PROBLEM DETAILS —
Everything from the line containing "Surfshark 提供了经" to the end of the records should be reproduced exactly, and nothing before it.

STORED DATA —

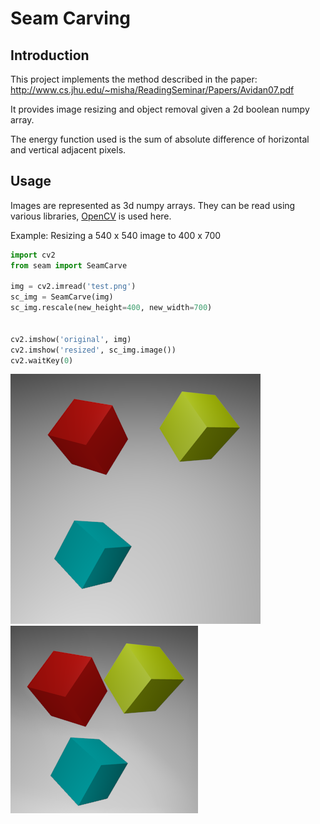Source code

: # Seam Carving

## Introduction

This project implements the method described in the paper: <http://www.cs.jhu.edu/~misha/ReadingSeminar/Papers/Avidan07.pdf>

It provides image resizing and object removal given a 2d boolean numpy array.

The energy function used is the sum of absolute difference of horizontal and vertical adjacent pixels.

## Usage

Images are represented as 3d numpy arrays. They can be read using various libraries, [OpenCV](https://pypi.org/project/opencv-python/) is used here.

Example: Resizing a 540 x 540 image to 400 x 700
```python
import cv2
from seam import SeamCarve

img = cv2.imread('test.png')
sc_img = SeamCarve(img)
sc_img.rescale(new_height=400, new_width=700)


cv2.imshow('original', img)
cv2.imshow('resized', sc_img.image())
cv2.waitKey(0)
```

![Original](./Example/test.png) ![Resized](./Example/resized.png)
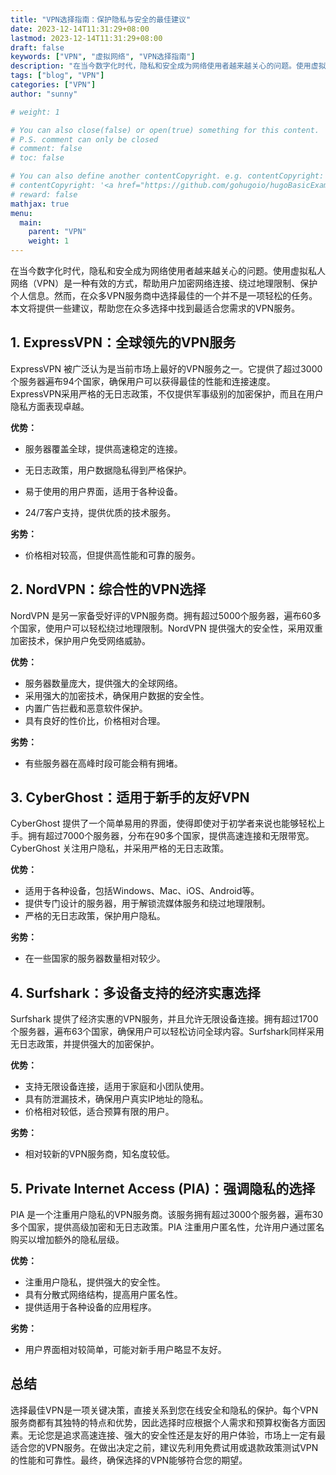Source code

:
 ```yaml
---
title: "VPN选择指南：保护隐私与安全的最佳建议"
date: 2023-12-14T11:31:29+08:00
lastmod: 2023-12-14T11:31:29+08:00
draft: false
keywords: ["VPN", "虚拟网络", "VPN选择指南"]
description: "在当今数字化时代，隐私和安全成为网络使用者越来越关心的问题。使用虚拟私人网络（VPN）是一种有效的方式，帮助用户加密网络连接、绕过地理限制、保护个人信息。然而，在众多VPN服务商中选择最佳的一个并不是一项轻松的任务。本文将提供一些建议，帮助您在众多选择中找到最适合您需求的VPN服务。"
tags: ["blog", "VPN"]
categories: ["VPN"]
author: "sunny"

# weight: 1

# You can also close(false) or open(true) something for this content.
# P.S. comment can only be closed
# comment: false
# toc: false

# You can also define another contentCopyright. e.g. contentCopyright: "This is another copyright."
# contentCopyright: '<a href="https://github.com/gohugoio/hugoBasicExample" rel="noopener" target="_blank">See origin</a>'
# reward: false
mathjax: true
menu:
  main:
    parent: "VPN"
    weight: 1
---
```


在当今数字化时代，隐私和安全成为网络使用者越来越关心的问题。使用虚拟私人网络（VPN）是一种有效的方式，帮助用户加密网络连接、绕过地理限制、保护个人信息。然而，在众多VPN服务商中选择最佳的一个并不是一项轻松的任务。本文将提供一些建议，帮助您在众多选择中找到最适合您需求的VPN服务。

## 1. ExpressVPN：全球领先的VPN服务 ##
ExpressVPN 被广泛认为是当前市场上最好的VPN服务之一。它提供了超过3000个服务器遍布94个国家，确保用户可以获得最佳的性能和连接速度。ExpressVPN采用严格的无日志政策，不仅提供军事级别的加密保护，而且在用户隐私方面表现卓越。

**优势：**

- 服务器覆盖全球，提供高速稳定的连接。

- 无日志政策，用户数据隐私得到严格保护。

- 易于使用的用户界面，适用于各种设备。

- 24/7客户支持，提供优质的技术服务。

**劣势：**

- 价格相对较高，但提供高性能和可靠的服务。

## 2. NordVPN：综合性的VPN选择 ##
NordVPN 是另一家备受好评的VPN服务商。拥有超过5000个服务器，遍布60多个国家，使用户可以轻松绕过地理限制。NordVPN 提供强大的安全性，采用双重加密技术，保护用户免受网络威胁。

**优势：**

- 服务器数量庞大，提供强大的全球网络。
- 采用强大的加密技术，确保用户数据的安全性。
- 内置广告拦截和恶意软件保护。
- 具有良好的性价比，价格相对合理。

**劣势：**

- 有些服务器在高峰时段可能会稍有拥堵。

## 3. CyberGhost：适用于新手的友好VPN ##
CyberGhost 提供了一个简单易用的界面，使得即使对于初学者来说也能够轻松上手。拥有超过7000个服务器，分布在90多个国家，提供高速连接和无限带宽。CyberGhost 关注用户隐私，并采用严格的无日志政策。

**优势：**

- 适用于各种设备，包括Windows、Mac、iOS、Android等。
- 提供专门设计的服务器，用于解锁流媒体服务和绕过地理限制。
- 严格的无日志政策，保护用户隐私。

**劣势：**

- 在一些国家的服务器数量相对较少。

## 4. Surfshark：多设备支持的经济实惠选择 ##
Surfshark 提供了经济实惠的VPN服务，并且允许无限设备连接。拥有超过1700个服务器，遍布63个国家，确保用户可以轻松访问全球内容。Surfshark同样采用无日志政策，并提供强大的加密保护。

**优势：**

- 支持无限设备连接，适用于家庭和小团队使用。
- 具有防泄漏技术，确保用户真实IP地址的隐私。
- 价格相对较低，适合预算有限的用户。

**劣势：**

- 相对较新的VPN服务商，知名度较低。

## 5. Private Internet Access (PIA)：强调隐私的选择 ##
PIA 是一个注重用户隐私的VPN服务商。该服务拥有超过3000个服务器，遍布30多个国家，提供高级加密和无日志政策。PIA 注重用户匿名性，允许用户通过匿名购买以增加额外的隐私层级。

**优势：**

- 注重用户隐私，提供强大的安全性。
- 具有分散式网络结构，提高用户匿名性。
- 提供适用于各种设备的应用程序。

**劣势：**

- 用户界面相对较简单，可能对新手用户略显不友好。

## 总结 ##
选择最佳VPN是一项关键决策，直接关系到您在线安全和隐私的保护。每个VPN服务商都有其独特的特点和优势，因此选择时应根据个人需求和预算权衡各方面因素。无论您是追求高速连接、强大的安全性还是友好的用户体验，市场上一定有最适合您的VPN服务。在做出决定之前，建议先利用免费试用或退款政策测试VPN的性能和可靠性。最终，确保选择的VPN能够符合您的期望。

SOLUTION TO THIS TASK —
Surfshark 提供了经济实惠的VPN服务，并且允许无限设备连接。拥有超过1700个服务器，遍布63个国家，确保用户可以轻松访问全球内容。Surfshark同样采用无日志政策，并提供强大的加密保护。

**优势：**

- 支持无限设备连接，适用于家庭和小团队使用。
- 具有防泄漏技术，确保用户真实IP地址的隐私。
- 价格相对较低，适合预算有限的用户。

**劣势：**

- 相对较新的VPN服务商，知名度较低。

## 5. Private Internet Access (PIA)：强调隐私的选择 ##
PIA 是一个注重用户隐私的VPN服务商。该服务拥有超过3000个服务器，遍布30多个国家，提供高级加密和无日志政策。PIA 注重用户匿名性，允许用户通过匿名购买以增加额外的隐私层级。

**优势：**

- 注重用户隐私，提供强大的安全性。
- 具有分散式网络结构，提高用户匿名性。
- 提供适用于各种设备的应用程序。

**劣势：**

- 用户界面相对较简单，可能对新手用户略显不友好。

## 总结 ##
选择最佳VPN是一项关键决策，直接关系到您在线安全和隐私的保护。每个VPN服务商都有其独特的特点和优势，因此选择时应根据个人需求和预算权衡各方面因素。无论您是追求高速连接、强大的安全性还是友好的用户体验，市场上一定有最适合您的VPN服务。在做出决定之前，建议先利用免费试用或退款政策测试VPN的性能和可靠性。最终，确保选择的VPN能够符合您的期望。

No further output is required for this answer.